--- Data to process ---

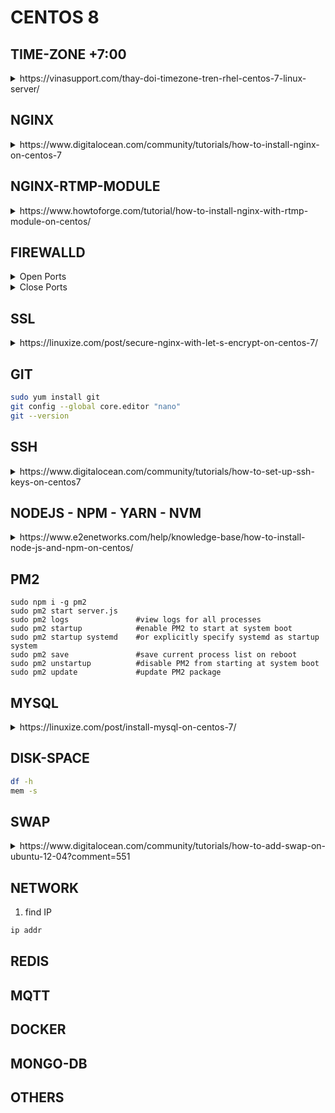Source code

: # CENTOS 8

## TIME-ZONE +7:00
<details>
<summary>https://vinasupport.com/thay-doi-timezone-tren-rhel-centos-7-linux-server/</summary>

```bash
timedatectl set-timezone Asia/Ho_Chi_Minh
```
</details>

## NGINX

<details>
<summary>https://www.digitalocean.com/community/tutorials/how-to-install-nginx-on-centos-7</summary>

### install

```bash
sudo yum install epel-release
sudo yum install nginx
sudo systemctl start nginx

# open ports
sudo firewall-cmd --permanent --zone=public --add-service=http 
sudo firewall-cmd --permanent --zone=public --add-service=https
sudo firewall-cmd --reload
```

### config

```bash
/etc/nginx/nginx.conf
```

### start/stop

```bash
sudo systemctl enable nginx
/usr/share/nginx/html   # default server root
```
</details>

## NGINX-RTMP-MODULE
<details>
<summary>https://www.howtoforge.com/tutorial/how-to-install-nginx-with-rtmp-module-on-centos/</summary>

### install

```bash
sudo yum -y groupinstall 'Development Tools'
sudo yum -y install epel-release
sudo yum install -y  wget git unzip perl perl-devel perl-ExtUtils-Embed libxslt libxslt-devel libxml2 libxml2-devel gd gd-devel pcre-devel GeoIP GeoIP-devel
cd /usr/local/src
wget https://nginx.org/download/nginx-1.14.0.tar.gz
tar -xzvf nginx-1.14.0.tar.gz
wget https://ftp.pcre.org/pub/pcre/pcre-8.42.zip
unzip pcre-8.42.zip
wget https://www.zlib.net/zlib-1.2.11.tar.gz
tar -xzvf zlib-1.2.11.tar.gz
wget https://www.openssl.org/source/openssl-1.1.0h.tar.gz
tar -xzvf openssl-1.1.0h.tar.gz
git clone https://github.com/sergey-dryabzhinsky/nginx-rtmp-module.git
rm -f *.tar.gz *.zip
ls -lah
cd nginx-1.14.0/
./configure --prefix=/etc/nginx \
            --sbin-path=/usr/sbin/nginx \
            --modules-path=/usr/lib64/nginx/modules \
            --conf-path=/etc/nginx/nginx.conf \
            --error-log-path=/var/log/nginx/error.log \
            --pid-path=/var/run/nginx.pid \
            --lock-path=/var/run/nginx.lock \
            --user=nginx \
            --group=nginx \
            --build=CentOS \
            --builddir=nginx-1.14.0 \
            --with-select_module \
            --with-poll_module \
            --with-threads \
            --with-file-aio \
            --with-http_ssl_module \
            --with-http_v2_module \
            --with-http_realip_module \
            --with-http_addition_module \
            --with-http_xslt_module=dynamic \
            --with-http_image_filter_module=dynamic \
            --with-http_geoip_module=dynamic \
            --with-http_sub_module \
            --with-http_dav_module \
            --with-http_flv_module \
            --with-http_mp4_module \
            --with-http_gunzip_module \
            --with-http_gzip_static_module \
            --with-http_auth_request_module \
            --with-http_random_index_module \
            --with-http_secure_link_module \
            --with-http_degradation_module \
            --with-http_slice_module \
            --with-http_stub_status_module \
            --http-log-path=/var/log/nginx/access.log \
            --http-client-body-temp-path=/var/cache/nginx/client_temp \
            --http-proxy-temp-path=/var/cache/nginx/proxy_temp \
            --http-fastcgi-temp-path=/var/cache/nginx/fastcgi_temp \
            --http-uwsgi-temp-path=/var/cache/nginx/uwsgi_temp \
            --http-scgi-temp-path=/var/cache/nginx/scgi_temp \
            --with-mail=dynamic \
            --with-mail_ssl_module \
            --with-stream=dynamic \
            --with-stream_ssl_module \
            --with-stream_realip_module \
            --with-stream_geoip_module=dynamic \
            --with-stream_ssl_preread_module \
            --with-compat \
            --with-pcre=../pcre-8.42 \
            --with-pcre-jit \
            --with-zlib=../zlib-1.2.11 \
            --with-openssl=../openssl-1.1.0h \
            --with-openssl-opt=no-nextprotoneg \
            --add-module=../nginx-rtmp-module \
            --with-debug
sudo make
sudo make install
# sudo make clean # if build failed
sudo ln -s /usr/lib64/nginx/modules /etc/nginx/modules
sudo useradd -r -d /var/cache/nginx/ -s /sbin/nologin -U nginx
mkdir -p /var/cache/nginx/
chown -R nginx:nginx /var/cache/nginx/
nginx -t
nginx -V
```

### config nginx as a service

#### **`/lib/systemd/system/nginx.service`**
```bash
[Unit]
Description=nginx - high performance web server
Documentation=https://nginx.org/en/docs/
After=network-online.target remote-fs.target nss-lookup.target
Wants=network-online.target

[Service]
Type=forking
PIDFile=/var/run/nginx.pid
ExecStartPre=/usr/sbin/nginx -t -c /etc/nginx/nginx.conf
ExecStart=/usr/sbin/nginx -c /etc/nginx/nginx.conf
ExecReload=/bin/kill -s HUP $MAINPID
ExecStop=/bin/kill -s TERM $MAINPID

[Install]
WantedBy=multi-user.target
```

```bash
systemctl daemon-reload
systemctl start nginx
systemctl enable nginx
cd /etc/nginx/
mv nginx.conf nginx.conf.asli
```

#### **`/etc/nginx/nginx.conf`**
```bash
worker_processes  auto;
events {
    worker_connections  1024;
}

# RTMP configuration
rtmp {
    server {
        listen 1935; # Listen on standard RTMP port
        chunk_size 4000;

        # Define the Application
        application show {
            live on;
            # Turn on HLS
            hls on;
            hls_path /mnt/hls/;
            hls_fragment 3;
            hls_playlist_length 60;
            # disable consuming the stream from nginx as rtmp
            deny play all;
        }
    }
}

http {
    sendfile off;
    tcp_nopush on;
    aio on;
    directio 512;
    default_type application/octet-stream;

    server {
        listen 8080;

        location / {
            # Disable cache
            add_header 'Cache-Control' 'no-cache';

            # CORS setup
            add_header 'Access-Control-Allow-Origin' '*' always;
            add_header 'Access-Control-Expose-Headers' 'Content-Length';

            # allow CORS preflight requests
            if ($request_method = 'OPTIONS') {
                add_header 'Access-Control-Allow-Origin' '*';
                add_header 'Access-Control-Max-Age' 1728000;
                add_header 'Content-Type' 'text/plain charset=UTF-8';
                add_header 'Content-Length' 0;
                return 204;
            }

            types {
                application/dash+xml mpd;
                application/vnd.apple.mpegurl m3u8;
                video/mp2t ts;
            }

            root /mnt/;
        }
    }
}
```

```bash
mkdir -p /mnt/hls
chown -R nginx:nginx /mnt/hls
nginx -t
systemctl restart nginx
```

#### **`/etc/nginx/nginx.conf`**
```bash
rtmp {
    # RTMP video on demand for mp4 files
    application vod {
        play /mnt/mp4s;
    }

    # RTMP stream using OBS
    application stream {
        live on;
    }
}
```

```bash
mkdir -p /mnt/mp4s
chown -R nginx:nginx /mnt/mp4s
nginx -t
systemctl restart nginx
```

### VLC

> rtmp://192.168.1.10:1935/vod/file.mp4

### OBS

> rtmp://192.168.1.10:1935/stream/

</details>

## FIREWALLD
<details>
            <summary>Open Ports</summary>

```bash
sudo firewall-cmd --permanent --zone=public --add-service=http 
sudo firewall-cmd --permanent --zone=public --add-service=https
sudo firewall-cmd --zone=public --permanent --add-port=3000/tcp
sudo firewall-cmd --zone=public --permanent --add-port=4990-4999/udp
sudo firewall-cmd --reload
sudo firewall-cmd --zone=public --permanent --list-ports
```
</details>
<details>
            <summary>Close Ports</summary>

```bash
firewall-cmd --zone=public --remove-port=12345/tcp --permanent
firewall-cmd --reload
```
</details>

## SSL

<details>
            <summary>https://linuxize.com/post/secure-nginx-with-let-s-encrypt-on-centos-7/</summary>

### install

```bash
sudo yum install certbot
sudo openssl dhparam -out /etc/ssl/certs/dhparam.pem 2048
sudo mkdir -p /var/lib/letsencrypt/.well-known
sudo chgrp nginx /var/lib/letsencrypt
sudo chmod g+s /var/lib/letsencrypt
sudo mkdir /etc/nginx/snippets
```

#### **`/etc/nginx/snippets/letsencrypt.conf`**
```shell
location ^~ /.well-known/acme-challenge/ {
  allow all;
  root /var/lib/letsencrypt/;
  default_type "text/plain";
  try_files $uri =404;
}
```

#### **`/etc/nginx/snippets/ssl.conf`**
```shell
ssl_dhparam /etc/ssl/certs/dhparam.pem;

ssl_session_timeout 1d;
ssl_session_cache shared:SSL:50m;
ssl_session_tickets off;

ssl_protocols TLSv1 TLSv1.1 TLSv1.2;
ssl_ciphers 'ECDHE-ECDSA-CHACHA20-POLY1305:ECDHE-RSA-CHACHA20-POLY1305:ECDHE-ECDSA-AES128-GCM-SHA256:ECDHE-RSA-AES128-GCM-SHA256:ECDHE-ECDSA-AES256-GCM-SHA384:ECDHE-RSA-AES256-GCM-SHA384:DHE-RSA-AES128-GCM-SHA256:DHE-RSA-AES256-GCM-SHA384:ECDHE-ECDSA-AES128-SHA256:ECDHE-RSA-AES128-SHA256:ECDHE-ECDSA-AES128-SHA:ECDHE-RSA-AES256-SHA384:ECDHE-RSA-AES128-SHA:ECDHE-ECDSA-AES256-SHA384:ECDHE-ECDSA-AES256-SHA:ECDHE-RSA-AES256-SHA:DHE-RSA-AES128-SHA256:DHE-RSA-AES128-SHA:DHE-RSA-AES256-SHA256:DHE-RSA-AES256-SHA:ECDHE-ECDSA-DES-CBC3-SHA:ECDHE-RSA-DES-CBC3-SHA:EDH-RSA-DES-CBC3-SHA:AES128-GCM-SHA256:AES256-GCM-SHA384:AES128-SHA256:AES256-SHA256:AES128-SHA:AES256-SHA:DES-CBC3-SHA:!DSS';
ssl_prefer_server_ciphers on;

ssl_stapling on;
ssl_stapling_verify on;
resolver 8.8.8.8 8.8.4.4 valid=300s;
resolver_timeout 30s;

add_header Strict-Transport-Security "max-age=15768000; includeSubdomains; preload";
add_header X-Frame-Options SAMEORIGIN;
add_header X-Content-Type-Options nosniff;
```

#### **`/etc/nginx/conf.d/example.com.conf`**
```shell
server {
  listen 80;
  server_name example.com www.example.com;

  include snippets/letsencrypt.conf;
}
```

sudo systemctl reload nginx
sudo certbot certonly --agree-tos --email admin@example.com --webroot -w /var/lib/letsencrypt/ -d example.com -d www.example.com

#### **`/etc/nginx/conf.d/example.com.conf`**
```shell
server {
    listen 80;
    server_name www.example.com example.com;

    include snippets/letsencrypt.conf;
    return 301 https://$host$request_uri;
}

server {
    listen 443 ssl http2;
    server_name www.example.com;

    ssl_certificate /etc/letsencrypt/live/example.com/fullchain.pem;
    ssl_certificate_key /etc/letsencrypt/live/example.com/privkey.pem;
    ssl_trusted_certificate /etc/letsencrypt/live/example.com/chain.pem;
    include snippets/ssl.conf;
    include snippets/letsencrypt.conf;

    return 301 https://example.com$request_uri;
}

server {
    listen 443 ssl http2;
    server_name example.com;

    ssl_certificate /etc/letsencrypt/live/example.com/fullchain.pem;
    ssl_certificate_key /etc/letsencrypt/live/example.com/privkey.pem;
    ssl_trusted_certificate /etc/letsencrypt/live/example.com/chain.pem;
    include snippets/ssl.conf;
    include snippets/letsencrypt.conf;

    # . . . other code
}
```

```shell
sudo systemctl reload nginx
sudo crontab -e
0 */12 * * * root test -x /usr/bin/certbot -a \! -d /run/systemd/system && perl -e 'sleep int(rand(3600))' && certbot -q renew --renew-hook "systemctl reload nginx"
sudo certbot renew --dry-run
```
</details>

## GIT

```bash
sudo yum install git
git config --global core.editor "nano"
git --version
```

## SSH

<details>
            <summary>https://www.digitalocean.com/community/tutorials/how-to-set-up-ssh-keys-on-centos7</summary>

### install:

```bash
ssh-keygen
ssh-copy-id username@remote_host
cat ~/.ssh/id_rsa.pub
```
</details>

## NODEJS - NPM - YARN - NVM
<details>
            <summary>https://www.e2enetworks.com/help/knowledge-base/how-to-install-node-js-and-npm-on-centos/</summary>

### install

```bash
curl https://raw.githubusercontent.com/creationix/nvm/v0.13.1/install.sh | bash
source ~/.bash_profile
nvm list-remote
nvm install v0.10.30
nvm list
nvm use v0.10.30
nvm alias default v0.10.30
node --version
npm --version
```
</details>

## PM2

```shell
sudo npm i -g pm2 
sudo pm2 start server.js
sudo pm2 logs               #view logs for all processes 
sudo pm2 startup            #enable PM2 to start at system boot
sudo pm2 startup systemd    #or explicitly specify systemd as startup system 
sudo pm2 save               #save current process list on reboot
sudo pm2 unstartup          #disable PM2 from starting at system boot
sudo pm2 update	            #update PM2 package
```

## MYSQL
<details>
            <summary>https://linuxize.com/post/install-mysql-on-centos-7/</summary>

#### install version 8.0

```bash
sudo yum localinstall https://dev.mysql.com/get/mysql80-community-release-el7-1.noarch.rpm
sudo yum install mysql-community-server
```

#### install version 5.7

```bash
sudo yum localinstall https://dev.mysql.com/get/mysql57-community-release-el7-11.noarch.rpm
sudo yum install mysql-community-server
```

#### manage

```bash
sudo systemctl enable mysqld
sudo systemctl start mysqld
sudo systemctl status mysqld
```

#### change password

```bash
sudo grep 'temporary password' /var/log/mysqld.log     # print temp password
sudo mysql_secure_installation                         # enter temp password, new password
```

#### connect

```bash
mysql -u root -p
CREATE DATABASE test_db;
use test_db;
```

```SQL
CREATE TABLE users (
  id INT PRIMARY KEY,
  name VARCHAR(30),
  email VARCHAR(30)
);
```
</details>

## DISK-SPACE

```bash
df -h
mem -s
```

## SWAP

<details>
            <summary>https://www.digitalocean.com/community/tutorials/how-to-add-swap-on-ubuntu-12-04?comment=551</summary>

#### increase

```bash
swapoff -a
sudo dd if=/dev/zero of=/swapfile bs=1024 count=1024k
```
</details>

## NETWORK

1. find IP

```bash
ip addr
```

## REDIS

## MQTT

## DOCKER

## MONGO-DB

## OTHERS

---

> [How to complete this task]
Copy down each line in the entries that has the word "summary".

> [Exercise solution]
<summary>https://vinasupport.com/thay-doi-timezone-tren-rhel-centos-7-linux-server/</summary>
<summary>https://www.digitalocean.com/community/tutorials/how-to-install-nginx-on-centos-7</summary>
<summary>https://www.howtoforge.com/tutorial/how-to-install-nginx-with-rtmp-module-on-centos/</summary>
            <summary>Open Ports</summary>
            <summary>Close Ports</summary>
            <summary>https://linuxize.com/post/secure-nginx-with-let-s-encrypt-on-centos-7/</summary>
            <summary>https://www.digitalocean.com/community/tutorials/how-to-set-up-ssh-keys-on-centos7</summary>
            <summary>https://www.e2enetworks.com/help/knowledge-base/how-to-install-node-js-and-npm-on-centos/</summary>
            <summary>https://linuxize.com/post/install-mysql-on-centos-7/</summary>
            <summary>https://www.digitalocean.com/community/tutorials/how-to-add-swap-on-ubuntu-12-04?comment=551</summary>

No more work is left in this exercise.